Abbiamo visto che cos’è il ROI e come si calcola. Chiariamo chi principalmente utilizza questo indice.

Il ROI è generalmente utilizzato dai proprietari di un’azienda o dagli azionisti di maggioranza di una società. E non principalmente da potenziali investitori o trader.

Questo perché chi è intenzionato ad acquistare un pacchetto di azioni, non sarà interessato in particolare a questo indice, bensì al ROE.

Il ROE dà infatti un’indicazione maggiore sull’utile generato agli azionisti.

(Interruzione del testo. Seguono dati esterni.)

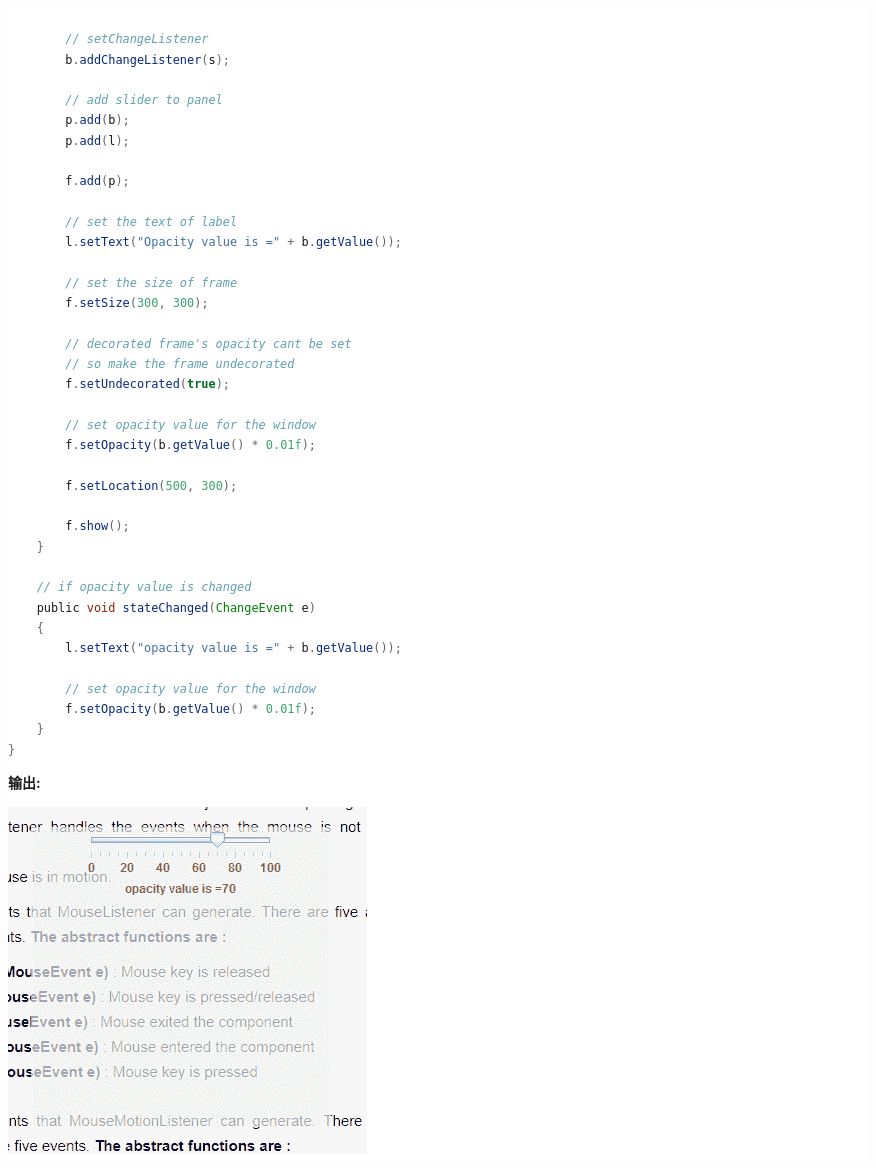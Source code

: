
 ```java

        // setChangeListener
        b.addChangeListener(s);

        // add slider to panel
        p.add(b);
        p.add(l);

        f.add(p);

        // set the text of label
        l.setText("Opacity value is =" + b.getValue());

        // set the size of frame
        f.setSize(300, 300);

        // decorated frame's opacity cant be set
        // so make the frame undecorated
        f.setUndecorated(true);

        // set opacity value for the window
        f.setOpacity(b.getValue() * 0.01f);

        f.setLocation(500, 300);

        f.show();
    }

    // if opacity value is changed
    public void stateChanged(ChangeEvent e)
    {
        l.setText("opacity value is =" + b.getValue());

        // set opacity value for the window
        f.setOpacity(b.getValue() * 0.01f);
    }
}
```

**输出:**

![](img/9bb29ce254f4457653a7906aee2dc517.png)
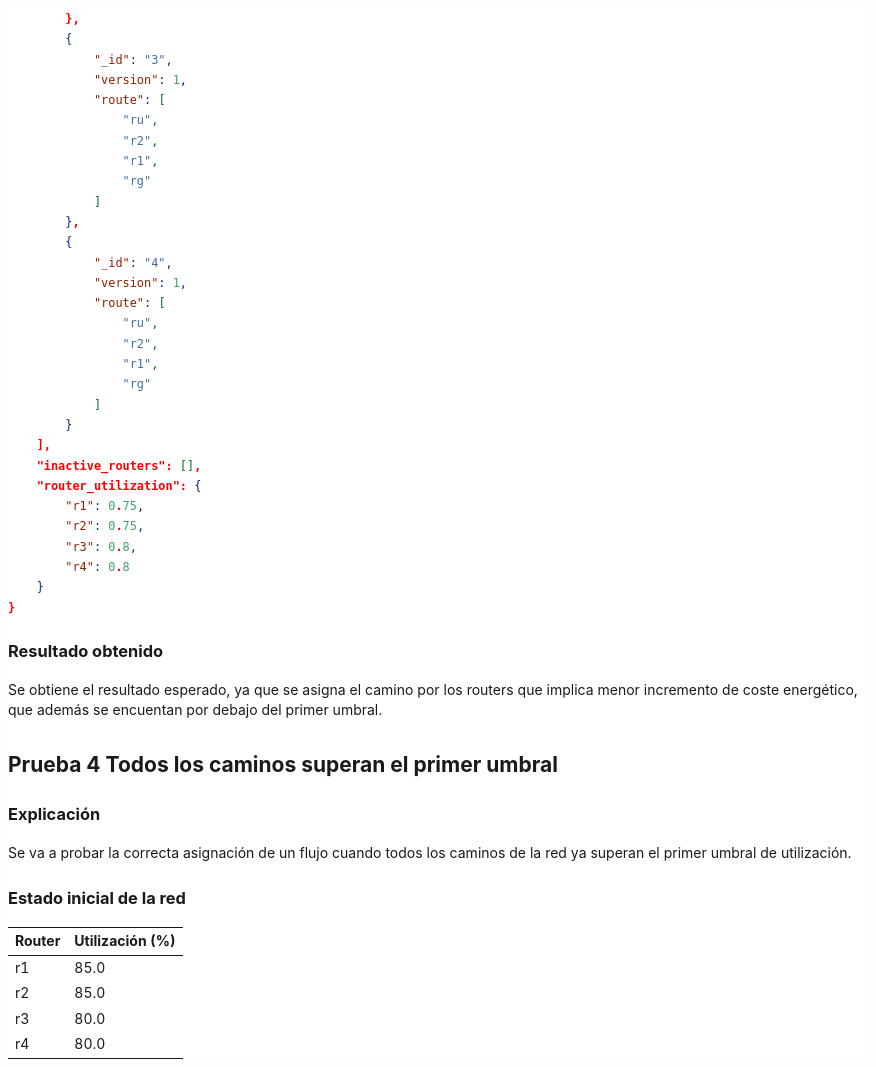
 ```json
        },
        {
            "_id": "3",
            "version": 1,
            "route": [
                "ru",
                "r2",
                "r1",
                "rg"
            ]
        },
        {
            "_id": "4",
            "version": 1,
            "route": [
                "ru",
                "r2",
                "r1",
                "rg"
            ]
        }
    ],
    "inactive_routers": [],
    "router_utilization": {
        "r1": 0.75,
        "r2": 0.75,
        "r3": 0.8,
        "r4": 0.8
    }
}

```

### Resultado obtenido

Se obtiene el resultado esperado, ya que se asigna el camino por los routers que implica menor incremento de coste energético, que además se encuentan por debajo del primer umbral.

## Prueba 4 Todos los caminos superan el primer umbral

### Explicación

Se va a probar la correcta asignación de un flujo cuando todos los caminos de la red ya superan el primer umbral de utilización.

### Estado inicial de la red


| Router   | Utilización (%) |
|----------|-----------------|
| r1       | 85.0            |
| r2       | 85.0            |
| r3       | 80.0            |
| r4       | 80.0            |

Invece il ROI viene sempre tenuto in considerazione per la sua facilità d’uso.

Il ROI può essere confrontato tra quello di due o più società diverse, in modo da poter scegliere quella che presenta il valore più elevato di questo indicatore.

Un ROI elevato, ovvero al di sopra del tasso medio di interesse sui debiti, sta ad indicare che per la società sarebbe profittevole prendere a prestito denaro per investirlo nell’ingrandimento dei fattori produttivi.

 

ROI SIGNIFICATO: NEL CASO SIA BASSO

Viceversa, un ROI basso o inferiore al costo del denaro preso a prestito, sta a significare che la società analizzata è incapace di generare profitti dagli investimenti.

E, nel caso si facesse prestare denaro per operare ampliamenti del business, rischierebbe di erodere la remunerazione di terzi (ROE) aumentando la leva finanziaria.

Ecco perché in genere il ROI viene paragonato anche al ROE, per avere un quadro completo della società. Sia in termini di performance di utili, sia in termini di nuovi ampliamenti del business.

 

E COSA SIGNIFICA SROI?

Abbiamo capito cos’è il ROI. Ora andiamo oltre: agli inizi del 2000, alcuni investitori hanno modificato l’impostazione classica del ROI. E hanno elaborato alcuni aggiornamenti come il SROI (Social Return on Investment).

Questo indice tiene conto anche  dell’impatto sociale dei progetti aziendali. Con il SROI verrebbero inclusi così tali impatti nelle decisioni di pianificazione dell’allocazione di capitale e di altre risorse.